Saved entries
++++++++++++++++++++
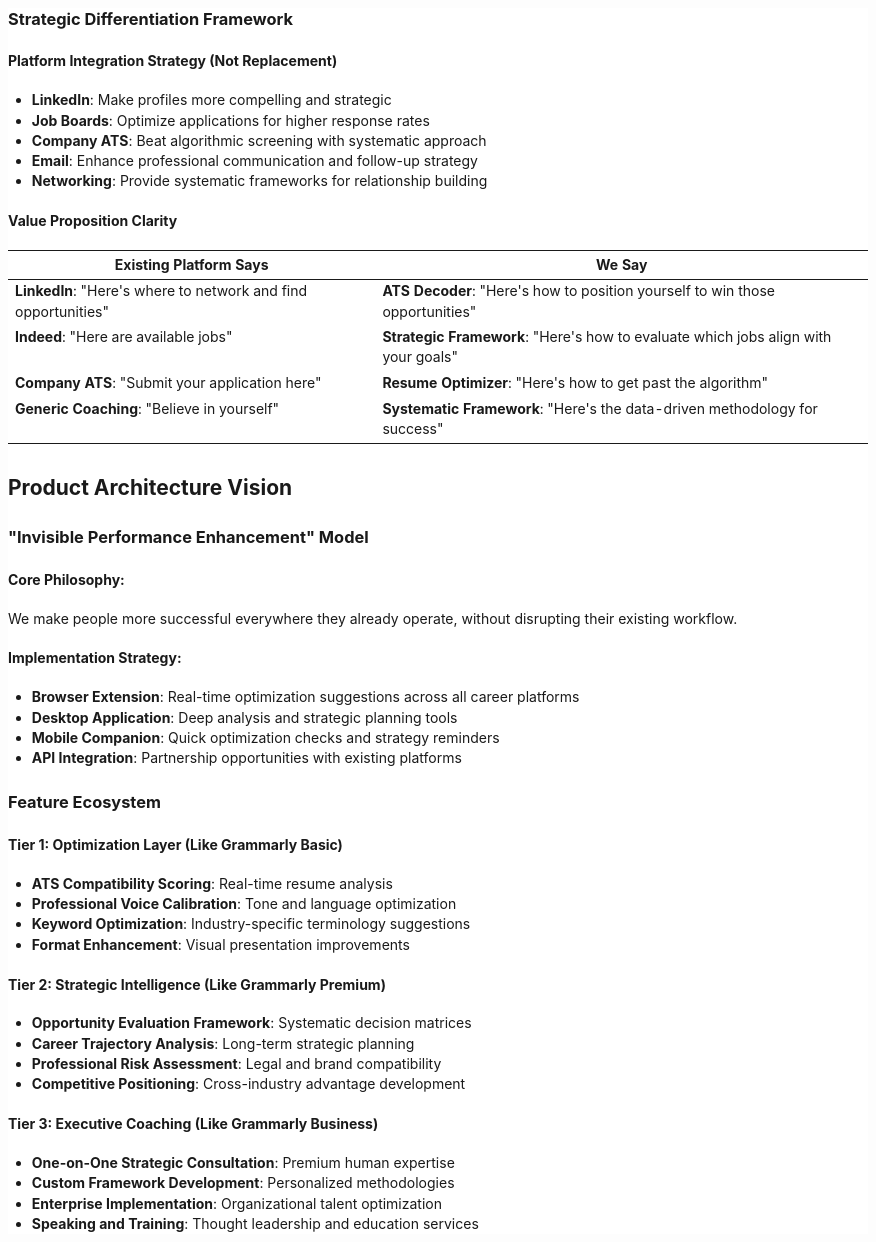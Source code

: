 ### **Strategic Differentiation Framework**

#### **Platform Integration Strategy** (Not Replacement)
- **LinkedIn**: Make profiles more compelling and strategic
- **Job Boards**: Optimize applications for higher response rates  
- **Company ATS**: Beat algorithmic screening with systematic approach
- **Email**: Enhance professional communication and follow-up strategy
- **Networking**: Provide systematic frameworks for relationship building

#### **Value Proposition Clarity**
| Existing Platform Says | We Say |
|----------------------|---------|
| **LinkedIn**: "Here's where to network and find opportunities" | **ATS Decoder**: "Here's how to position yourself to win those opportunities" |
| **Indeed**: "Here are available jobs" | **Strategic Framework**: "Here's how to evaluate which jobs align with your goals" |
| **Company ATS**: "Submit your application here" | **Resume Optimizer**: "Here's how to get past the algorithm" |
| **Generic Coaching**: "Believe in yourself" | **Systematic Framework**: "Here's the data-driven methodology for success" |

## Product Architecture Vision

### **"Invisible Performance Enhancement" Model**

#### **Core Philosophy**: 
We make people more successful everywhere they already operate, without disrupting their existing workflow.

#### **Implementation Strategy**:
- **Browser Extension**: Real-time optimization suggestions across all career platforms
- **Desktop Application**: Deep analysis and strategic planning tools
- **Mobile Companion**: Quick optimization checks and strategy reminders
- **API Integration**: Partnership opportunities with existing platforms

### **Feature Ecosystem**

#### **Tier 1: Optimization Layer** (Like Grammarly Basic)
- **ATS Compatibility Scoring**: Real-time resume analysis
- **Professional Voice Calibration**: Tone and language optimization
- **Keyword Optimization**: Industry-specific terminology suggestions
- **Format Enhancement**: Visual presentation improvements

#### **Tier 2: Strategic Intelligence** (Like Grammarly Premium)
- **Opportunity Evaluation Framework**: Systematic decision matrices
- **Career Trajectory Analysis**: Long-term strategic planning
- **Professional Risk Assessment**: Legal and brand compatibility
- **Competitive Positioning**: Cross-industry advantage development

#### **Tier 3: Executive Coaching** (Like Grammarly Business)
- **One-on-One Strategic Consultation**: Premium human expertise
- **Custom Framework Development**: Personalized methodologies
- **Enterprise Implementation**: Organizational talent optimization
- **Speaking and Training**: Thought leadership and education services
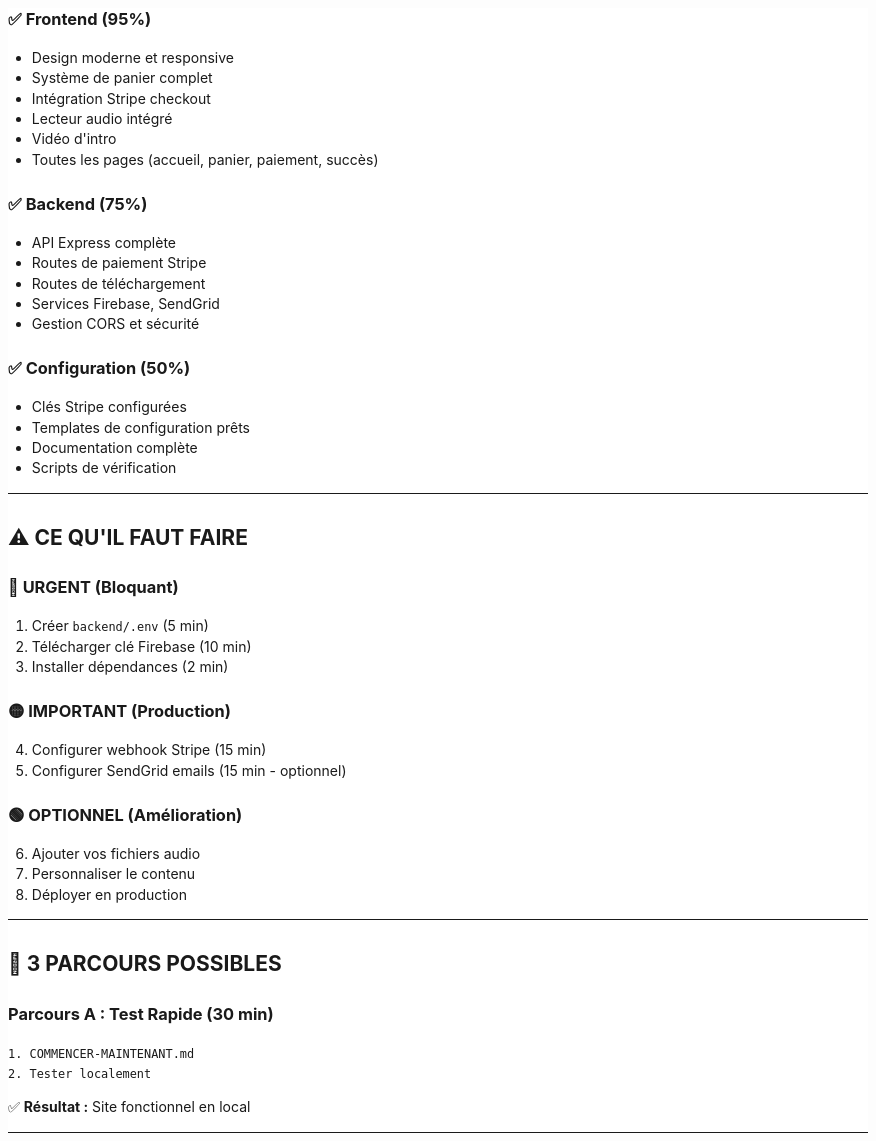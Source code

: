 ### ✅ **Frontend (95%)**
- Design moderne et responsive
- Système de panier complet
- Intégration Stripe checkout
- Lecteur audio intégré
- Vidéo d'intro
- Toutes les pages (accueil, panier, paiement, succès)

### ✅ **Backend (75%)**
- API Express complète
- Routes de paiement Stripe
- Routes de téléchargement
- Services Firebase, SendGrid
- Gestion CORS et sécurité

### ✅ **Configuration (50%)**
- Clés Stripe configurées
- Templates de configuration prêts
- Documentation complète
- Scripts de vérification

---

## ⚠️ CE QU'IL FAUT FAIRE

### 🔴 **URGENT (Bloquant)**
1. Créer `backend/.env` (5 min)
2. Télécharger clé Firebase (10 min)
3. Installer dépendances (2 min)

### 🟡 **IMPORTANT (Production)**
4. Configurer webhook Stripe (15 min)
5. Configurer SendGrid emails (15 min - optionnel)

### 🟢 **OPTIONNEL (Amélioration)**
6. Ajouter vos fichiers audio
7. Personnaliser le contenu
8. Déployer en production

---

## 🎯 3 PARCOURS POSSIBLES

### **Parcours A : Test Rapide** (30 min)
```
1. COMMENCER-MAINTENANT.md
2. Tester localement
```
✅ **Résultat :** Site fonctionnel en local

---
++++++++++++++++++++
Every entry above should be restated word for word, with the images left out.

◆ Written response:
Source code

: ### **Strategic Differentiation Framework**

#### **Platform Integration Strategy** (Not Replacement)
- **LinkedIn**: Make profiles more compelling and strategic
- **Job Boards**: Optimize applications for higher response rates  
- **Company ATS**: Beat algorithmic screening with systematic approach
- **Email**: Enhance professional communication and follow-up strategy
- **Networking**: Provide systematic frameworks for relationship building

#### **Value Proposition Clarity**
| Existing Platform Says | We Say |
|----------------------|---------|
| **LinkedIn**: "Here's where to network and find opportunities" | **ATS Decoder**: "Here's how to position yourself to win those opportunities" |
| **Indeed**: "Here are available jobs" | **Strategic Framework**: "Here's how to evaluate which jobs align with your goals" |
| **Company ATS**: "Submit your application here" | **Resume Optimizer**: "Here's how to get past the algorithm" |
| **Generic Coaching**: "Believe in yourself" | **Systematic Framework**: "Here's the data-driven methodology for success" |

## Product Architecture Vision

### **"Invisible Performance Enhancement" Model**

#### **Core Philosophy**: 
We make people more successful everywhere they already operate, without disrupting their existing workflow.

#### **Implementation Strategy**:
- **Browser Extension**: Real-time optimization suggestions across all career platforms
- **Desktop Application**: Deep analysis and strategic planning tools
- **Mobile Companion**: Quick optimization checks and strategy reminders
- **API Integration**: Partnership opportunities with existing platforms

### **Feature Ecosystem**

#### **Tier 1: Optimization Layer** (Like Grammarly Basic)
- **ATS Compatibility Scoring**: Real-time resume analysis
- **Professional Voice Calibration**: Tone and language optimization
- **Keyword Optimization**: Industry-specific terminology suggestions
- **Format Enhancement**: Visual presentation improvements

#### **Tier 2: Strategic Intelligence** (Like Grammarly Premium)
- **Opportunity Evaluation Framework**: Systematic decision matrices
- **Career Trajectory Analysis**: Long-term strategic planning
- **Professional Risk Assessment**: Legal and brand compatibility
- **Competitive Positioning**: Cross-industry advantage development

#### **Tier 3: Executive Coaching** (Like Grammarly Business)
- **One-on-One Strategic Consultation**: Premium human expertise
- **Custom Framework Development**: Personalized methodologies
- **Enterprise Implementation**: Organizational talent optimization
- **Speaking and Training**: Thought leadership and education services
Source code

: ### ✅ **Frontend (95%)**
- Design moderne et responsive
- Système de panier complet
- Intégration Stripe checkout
- Lecteur audio intégré
- Vidéo d'intro
- Toutes les pages (accueil, panier, paiement, succès)

### ✅ **Backend (75%)**
- API Express complète
- Routes de paiement Stripe
- Routes de téléchargement
- Services Firebase, SendGrid
- Gestion CORS et sécurité

### ✅ **Configuration (50%)**
- Clés Stripe configurées
- Templates de configuration prêts
- Documentation complète
- Scripts de vérification

---

## ⚠️ CE QU'IL FAUT FAIRE

### 🔴 **URGENT (Bloquant)**
1. Créer `backend/.env` (5 min)
2. Télécharger clé Firebase (10 min)
3. Installer dépendances (2 min)

### 🟡 **IMPORTANT (Production)**
4. Configurer webhook Stripe (15 min)
5. Configurer SendGrid emails (15 min - optionnel)

### 🟢 **OPTIONNEL (Amélioration)**
6. Ajouter vos fichiers audio
7. Personnaliser le contenu
8. Déployer en production

---

## 🎯 3 PARCOURS POSSIBLES

### **Parcours A : Test Rapide** (30 min)
```
1. COMMENCER-MAINTENANT.md
2. Tester localement
```
✅ **Résultat :** Site fonctionnel en local

---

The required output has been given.